Card Networks Seek Help Opening Doors in China

The Obama administration is weighing complaints from U.S. payments companies that China is violating trade rules by shutting them out of its $723 billion payment-processing market, trade representative Ron Kirk said Friday.

Kirk said the United States has not yet decided whether to file a complaint with the World Trade Organization over the rules, which block companies such as Visa Inc., American Express Co., MasterCard Inc., Discover Financial Services and First Data Corp. from processing credit- and debit-card transactions in China.

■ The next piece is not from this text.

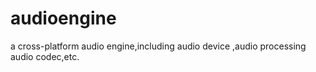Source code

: # audioengine
a cross-platform audio engine,including audio device ,audio processing audio codec,etc.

Those companies have alleged in recent weeks that China is violating pledges, made when joining the WTO in 2001, to allow full access to that market, according to people familiar with the talks who asked not to be identified because the U.S. is still considering the issue.

"We have been approached by some in our industry," Kirk said. "We've been doing our diligence."

The case highlights the rising tensions between the two countries, adding to disputes on issues from currency policy to import duties to Internet censorship.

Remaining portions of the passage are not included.